On Sat, 2015-03-21 at 13:34 +0100, Christoffer Dall wrote:
> Hi,
> 
> I have been experiencing a problematic crash running Xen on m400 over
> the last few days.  I already spoke to Ian and Stefano about this, but
> thought I'd summarize what I've seen so far and loop in a wider
> audience.
> 
> The basic setup is this:
>  - Two m400 nodes, one running Linux bare-metal, the other running
> Xen.
>  - The Xen node runs Dom0 and 1 DomU
>  - The m400 has a Mellanox Connectx-3 PCIe 10G ethernet card with two
> parts on it
>  - Dom0 uses NAT forwarding from Dom0's eth0 (which is connected to
> the internet) and regular bridging to eth1 which is connected to a
> private VLAN to the bare-metal node
>  - Dom0 and DomU are configured with 14GB of ram, 4 cpus each
>  - DomU runs apache2 serving the GCC manual (see
> https://github.com/chazy/kvmperf/blob/master/cmdline_tests/apache_install.sh)
> 
> The bare-metal node runs apache bench, like this: "ab -n 100000 -c 100
> http://secure-web.cisco.com/1r5tZ8-7RF8gHRANwFdizEZzgeMsjxVO0yKbYiV4zy7LeiUfYBXMkFq7FGW_SZ1x-VxdzyK-ErDsOUiQ9z2x-Ny7XkL_loHP8ene_BuNFscGyWmQ3r6CtXAYaZCY4xRmmPT1uJOsZDLMu7j-LfCOGmQDSdBwgW7QYukI2bCtTrXM/http%3A%2F%2F10.10.1.120%2Fgcc%2Findex.html"
> 
> (10.10.1.120 is the DomU IP address of the bridged interface to eth1)
> 
> What happens now is that the entire Xen node goes down.  I see various
> errors in the kernel log, some examples:
> http://pastebin.ubuntu.com/10642148/
> http://pastebin.ubuntu.com/10642177/
> http://pastebin.ubuntu.com/10642181/
> http://pastebin.ubuntu.com/10635573/
> 
> 
> All Linux kernels are 3.18 plus some tweaks for the m400 cartridge:
> https://github.com/columbia/linux-kvm-arm/tree/columbia-armvirt-3.18

Is it worth adding
https://git.kernel.org/cgit/linux/kernel/git/arm64/linux.git/commit/?id=285994a62c80f1d72c6924282bcb59608098d5ec to your kernel?

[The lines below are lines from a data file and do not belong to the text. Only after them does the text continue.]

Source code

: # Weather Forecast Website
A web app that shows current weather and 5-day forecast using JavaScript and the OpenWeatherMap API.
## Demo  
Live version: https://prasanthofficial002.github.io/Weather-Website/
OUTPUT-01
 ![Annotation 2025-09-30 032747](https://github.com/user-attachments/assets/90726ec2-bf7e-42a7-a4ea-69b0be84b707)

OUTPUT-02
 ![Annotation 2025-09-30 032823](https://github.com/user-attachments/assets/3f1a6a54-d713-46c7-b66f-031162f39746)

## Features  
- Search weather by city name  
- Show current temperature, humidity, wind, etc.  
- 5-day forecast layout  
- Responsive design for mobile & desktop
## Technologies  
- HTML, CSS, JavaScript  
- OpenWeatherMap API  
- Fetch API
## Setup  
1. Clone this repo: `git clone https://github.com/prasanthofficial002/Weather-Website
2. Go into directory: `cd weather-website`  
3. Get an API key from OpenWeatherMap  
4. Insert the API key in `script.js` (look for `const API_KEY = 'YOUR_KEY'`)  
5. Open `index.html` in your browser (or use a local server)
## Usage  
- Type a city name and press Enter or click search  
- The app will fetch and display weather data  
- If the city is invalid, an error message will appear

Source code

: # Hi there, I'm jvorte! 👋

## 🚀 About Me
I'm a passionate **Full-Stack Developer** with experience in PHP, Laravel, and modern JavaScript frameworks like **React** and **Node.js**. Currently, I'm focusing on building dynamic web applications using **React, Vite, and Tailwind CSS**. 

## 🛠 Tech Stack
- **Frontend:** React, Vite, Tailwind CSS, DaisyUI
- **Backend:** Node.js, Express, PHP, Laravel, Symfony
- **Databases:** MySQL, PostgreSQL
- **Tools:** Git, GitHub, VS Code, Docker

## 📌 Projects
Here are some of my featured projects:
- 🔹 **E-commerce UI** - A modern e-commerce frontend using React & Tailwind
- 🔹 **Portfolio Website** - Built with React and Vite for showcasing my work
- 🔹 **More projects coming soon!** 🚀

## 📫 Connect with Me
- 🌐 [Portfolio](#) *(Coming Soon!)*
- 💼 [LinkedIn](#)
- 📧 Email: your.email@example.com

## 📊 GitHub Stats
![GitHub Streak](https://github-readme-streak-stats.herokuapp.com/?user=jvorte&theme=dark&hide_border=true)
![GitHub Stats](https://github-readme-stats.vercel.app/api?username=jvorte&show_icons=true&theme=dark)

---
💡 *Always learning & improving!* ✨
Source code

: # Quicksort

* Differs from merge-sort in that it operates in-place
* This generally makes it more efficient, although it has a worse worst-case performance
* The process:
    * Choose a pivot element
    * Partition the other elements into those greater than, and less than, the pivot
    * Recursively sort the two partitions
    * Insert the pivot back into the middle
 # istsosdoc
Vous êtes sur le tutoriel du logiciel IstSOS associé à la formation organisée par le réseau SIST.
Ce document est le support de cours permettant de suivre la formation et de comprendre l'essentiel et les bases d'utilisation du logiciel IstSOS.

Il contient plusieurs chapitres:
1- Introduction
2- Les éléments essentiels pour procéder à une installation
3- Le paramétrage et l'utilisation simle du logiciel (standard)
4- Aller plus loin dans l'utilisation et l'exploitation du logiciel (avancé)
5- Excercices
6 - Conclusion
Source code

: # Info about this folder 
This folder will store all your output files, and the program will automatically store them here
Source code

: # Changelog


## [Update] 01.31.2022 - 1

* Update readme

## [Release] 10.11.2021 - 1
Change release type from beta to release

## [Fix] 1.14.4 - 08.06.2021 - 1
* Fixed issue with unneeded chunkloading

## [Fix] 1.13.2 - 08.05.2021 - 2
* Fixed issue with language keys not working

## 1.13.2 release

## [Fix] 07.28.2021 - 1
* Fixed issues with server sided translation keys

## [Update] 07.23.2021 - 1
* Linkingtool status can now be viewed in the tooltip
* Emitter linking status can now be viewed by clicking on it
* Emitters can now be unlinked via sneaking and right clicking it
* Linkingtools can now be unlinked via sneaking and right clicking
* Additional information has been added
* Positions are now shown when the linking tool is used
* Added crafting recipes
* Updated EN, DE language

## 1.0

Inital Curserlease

It isn't Xen specific but it's perhaps possible that Xen opens the window wider.

How confident are you in
https://github.com/columbia/linux-kvm-arm/commit/5e29cb0478f3d90e4f568d6bea6840960331bcbb ?
(although I suppose you aren't running in ACPI mode if you are running
Xen?)

If we think the issue might be to do with coherency of foreign mappings
undergoing i/o from dom0 and we've already ruled out disk (by using a
loopback mounted rootfs) then it might be worth bodging netback to
always copy too.

Adding a call to skb_orphan_frags right before the netif_receive_skb in
drivers/net/xen-netback/netback.c:xenvif_tx_submit is a simple but
rather inefficient way of doing that (so I hope it doesn't perturb the
issue).

Stefano (who is more familiar with the Linux swiotlb side of things than
me) is travelling this week so he'll be on West coast time, not sure
when he gets off a plane nor if he's on email anyway (he's at ELC + this
ARM ACPI thing)

Ian.

> config: columbia_armvirt_defconfig (from the same tree:
> https://github.com/columbia/linux-kvm-arm/blob/columbia-armvirt-3.18/arch/arm64/configs/columbia_armvirt_defconfig)
> 
> 
> I have also tried applying a set of swiotlb fixes provided by Stefano
> to both the Dom0 and DomU kernel, like this:
> https://github.com/columbia/linux-kvm-arm/commits/columbia-armvirt-3.18-with-xen-fixes
> 
> 
> 
> With these patches I sometime also saw this error in the kernel log
> (but not always):
> http://pastebin.ubuntu.com/10635062/
> 
> 
> 
> Other data points of interest:
>  - Bare-metal serving apache doesn't exhibit this behavior
> 
>  - KVM guests with bridged networking on identical hardware/setup with
> the same kernels also don't exhibit this behavior
>  - Other physical identical nodes exhibit the same behavior
>  - Just running Dom0 serving apache without running DomU doesn't
> appear to exhibit this behavior
>  - Running apache on Dom0 and benchmarking the system using Dom0's ip
> address but running DomU idle in the background causes this behavior
> (http://pastebin.ubuntu.com/10642311/), but the system seems to stay
> alive (at least for much longer)!
> 
> 
> Stefano suggested that this could be related DMA cache coherency, but
> I'm not sure how to investigate that further.
> 
> 
> This is a somewhat urgent issue for us at Columbia so I would
> appreciate any feedback and/or ideas and will be happy to try out any
> debugging steps to get to the bottom of this.
> 
> 
> Thanks,
> -Christoffer
> 
> 

^ permalink raw reply	[flat|nested] 7+ messages in thread

* Re: Xen unstability on HP Moonshot m400
  2015-03-23 12:36 ` Ian Campbell
@ 2015-03-23 13:00   ` Christoffer Dall
  2015-03-23 23:58     ` Stefano Stabellini
  0 siblings, 1 reply; 7+ messages in thread
From: Christoffer Dall @ 2015-03-23 13:00 UTC (permalink / raw)
  To: Ian Campbell
  Cc: Robert Ricci, Stefano Stabellini, Marc Zyngier, xen-devel,
	msalter, Hull, Jim, Pranavkumar Sawargaonkar


[-- Attachment #1.1: Type: text/plain, Size: 3241 bytes --]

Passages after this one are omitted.